An economy’s distance to frontier is indicated on a scale from 0 to 100, where 0 represents the lowest performance and 100 the frontier. For example, a score of 60 in DB 2014 means that an economy was 40 percentage points away from the frontier constructed from the best performances across all economies and across time. A higher score in DB 2015 (say 70) indicates an improvement.
Compared to DB 2014, in DB 2015, in Nepal, there was improvement in starting a business, dealing with construction permits, getting electricity, registering property, and trading across borders. There was no change in all other indictors.
|Distance to Frontier (% points)|
|Topics||DB 2015||DB 2014||Change in DTF|
|Starting a Business||83.01||82.71||up 0.30|
|Dealing with Construction Permits||71.83||64.87||up 6.96|
|Getting Electricity||76.07||75.67||up 0.40|
|Registering Property||83.08||83.03||up 0.05|
|Getting Credit||35||35||No change|
|Protecting Minority Investors||56.67||56.67||No change|
|Paying Taxes||66.52||66.52||No change|
|Trading Across Borders||36.08||36.07||up 0.01|
|Enforcing Contracts||49.65||49.65||No change|
|Resolving Insolvency||45.41||45.41||No change|
Finally, Kaushik Basu reflects on being a consumer of DB (as Chief Economic Adviser to the Indian government) and producer of DB (as Senior VP and Chief Economist at the WB):
What I suspected when I was a user of Doing Business, and now know, is that a significant number of the top 30 economies in the ease of doing business ranking come from a tradition where government has had quite a prominent presence in the economy, including through the laying out of rules to regulate different dimensions of the activities of the private sector. However, all these economies have an excellent performance on the Doing Business indicators and in other international data sets capturing various dimensions of competitiveness.
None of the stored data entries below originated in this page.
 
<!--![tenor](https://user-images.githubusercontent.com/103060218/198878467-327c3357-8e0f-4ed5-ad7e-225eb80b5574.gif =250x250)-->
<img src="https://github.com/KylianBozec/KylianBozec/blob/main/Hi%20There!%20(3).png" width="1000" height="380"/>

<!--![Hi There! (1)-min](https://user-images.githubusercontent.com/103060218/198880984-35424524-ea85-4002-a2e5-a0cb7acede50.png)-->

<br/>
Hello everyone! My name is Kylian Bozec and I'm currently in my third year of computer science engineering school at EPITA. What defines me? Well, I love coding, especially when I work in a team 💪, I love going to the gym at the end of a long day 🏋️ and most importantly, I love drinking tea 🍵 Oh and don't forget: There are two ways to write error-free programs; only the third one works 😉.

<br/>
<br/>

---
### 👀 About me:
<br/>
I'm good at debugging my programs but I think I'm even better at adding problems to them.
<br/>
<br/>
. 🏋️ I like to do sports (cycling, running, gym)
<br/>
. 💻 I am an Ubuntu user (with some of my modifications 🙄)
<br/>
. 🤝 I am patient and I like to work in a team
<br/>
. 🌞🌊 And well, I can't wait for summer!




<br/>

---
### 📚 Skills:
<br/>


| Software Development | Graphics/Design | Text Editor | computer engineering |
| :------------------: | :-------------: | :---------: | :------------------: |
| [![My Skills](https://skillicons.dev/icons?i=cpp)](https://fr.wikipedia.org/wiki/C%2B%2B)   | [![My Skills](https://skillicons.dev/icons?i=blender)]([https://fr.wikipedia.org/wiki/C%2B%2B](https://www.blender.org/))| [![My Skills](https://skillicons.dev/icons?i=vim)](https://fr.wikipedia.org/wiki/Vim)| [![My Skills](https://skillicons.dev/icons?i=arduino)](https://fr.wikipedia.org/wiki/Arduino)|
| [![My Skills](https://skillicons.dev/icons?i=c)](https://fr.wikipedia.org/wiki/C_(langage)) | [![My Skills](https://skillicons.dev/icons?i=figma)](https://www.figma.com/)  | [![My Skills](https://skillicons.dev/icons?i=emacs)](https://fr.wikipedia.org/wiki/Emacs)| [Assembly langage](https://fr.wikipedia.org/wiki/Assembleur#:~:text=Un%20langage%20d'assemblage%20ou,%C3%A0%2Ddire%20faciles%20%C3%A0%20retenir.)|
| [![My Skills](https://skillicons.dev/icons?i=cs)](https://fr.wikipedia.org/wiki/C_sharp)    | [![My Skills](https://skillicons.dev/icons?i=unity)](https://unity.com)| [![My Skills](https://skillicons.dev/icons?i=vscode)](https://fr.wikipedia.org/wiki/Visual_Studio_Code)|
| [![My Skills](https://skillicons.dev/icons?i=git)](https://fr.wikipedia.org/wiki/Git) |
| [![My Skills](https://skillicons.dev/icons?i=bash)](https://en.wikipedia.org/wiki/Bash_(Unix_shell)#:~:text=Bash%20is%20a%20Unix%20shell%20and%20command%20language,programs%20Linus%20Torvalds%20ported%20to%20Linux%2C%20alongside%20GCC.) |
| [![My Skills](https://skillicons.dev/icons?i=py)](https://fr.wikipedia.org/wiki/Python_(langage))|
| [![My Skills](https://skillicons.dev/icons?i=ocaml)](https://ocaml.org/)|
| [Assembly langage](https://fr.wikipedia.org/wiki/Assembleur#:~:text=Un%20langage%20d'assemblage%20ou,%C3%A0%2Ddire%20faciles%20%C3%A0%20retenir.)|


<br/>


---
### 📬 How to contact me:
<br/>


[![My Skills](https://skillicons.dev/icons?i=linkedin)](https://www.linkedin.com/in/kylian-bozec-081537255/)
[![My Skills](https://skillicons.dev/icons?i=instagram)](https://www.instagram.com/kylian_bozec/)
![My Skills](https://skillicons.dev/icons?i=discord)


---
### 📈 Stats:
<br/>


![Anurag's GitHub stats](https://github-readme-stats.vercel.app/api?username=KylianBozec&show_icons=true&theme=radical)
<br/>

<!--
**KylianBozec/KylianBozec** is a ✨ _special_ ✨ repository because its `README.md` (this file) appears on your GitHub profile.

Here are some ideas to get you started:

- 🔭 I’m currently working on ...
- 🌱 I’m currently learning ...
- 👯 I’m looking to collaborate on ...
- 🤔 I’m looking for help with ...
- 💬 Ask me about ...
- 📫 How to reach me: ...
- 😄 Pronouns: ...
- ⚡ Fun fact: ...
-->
The top-performing economies in the ease of doing business ranking are therefore not those with no regulation but those in which governments have managed to create rules that facilitate interactions in the marketplace without needlessly hindering the development of the private sector. Ultimately, Doing Business is about smart regulations that only a well-functioning state can provide. The secret of success is to have the essential rules and regulations in place—but more importantly to have a good system of clearing decisions quickly and predictably, so that small and ordinary businesses do not feel harassed.
[...] Another common criticism is implicit in the question, If economy x is growing fast, why does it not rank high on the ease of doing business? First, if the ease of doing business ranking were constructed in such a way that it had a very high correlation with GDP or GDP growth, there would be little reason to have a new ranking. We would be able to get our result from looking at GDP or GDP growth tables. Second, this question is often rooted in the common mistake, already noted, of treating the ease of doing business ranking as an all-encompassing measure of an economy’s goodness. It is not. An economy can do poorly on Doing Business indicators but do well in macroeconomic policy or social welfare interventions. In the end, Doing Business measures a slender segment of the complex organism that any modern economy is. It attempts to capture a segment that is representative of other general features of the economy (and effort will be made to improve on this), but the fact remains that an economy can undo the goodness or badness of its performance on Doing Business indicators through other policies.
[...]A poor score should alert a government that it ought to examine its regulatory structure. On the basis of this it may decide to change some regulatory features and policies in ways that may not even directly affect its ease of doing business ranking but nevertheless improve the economy’s performance. If this happens, and there is some evidence that it does, the Doing Business report would be serving its purpose.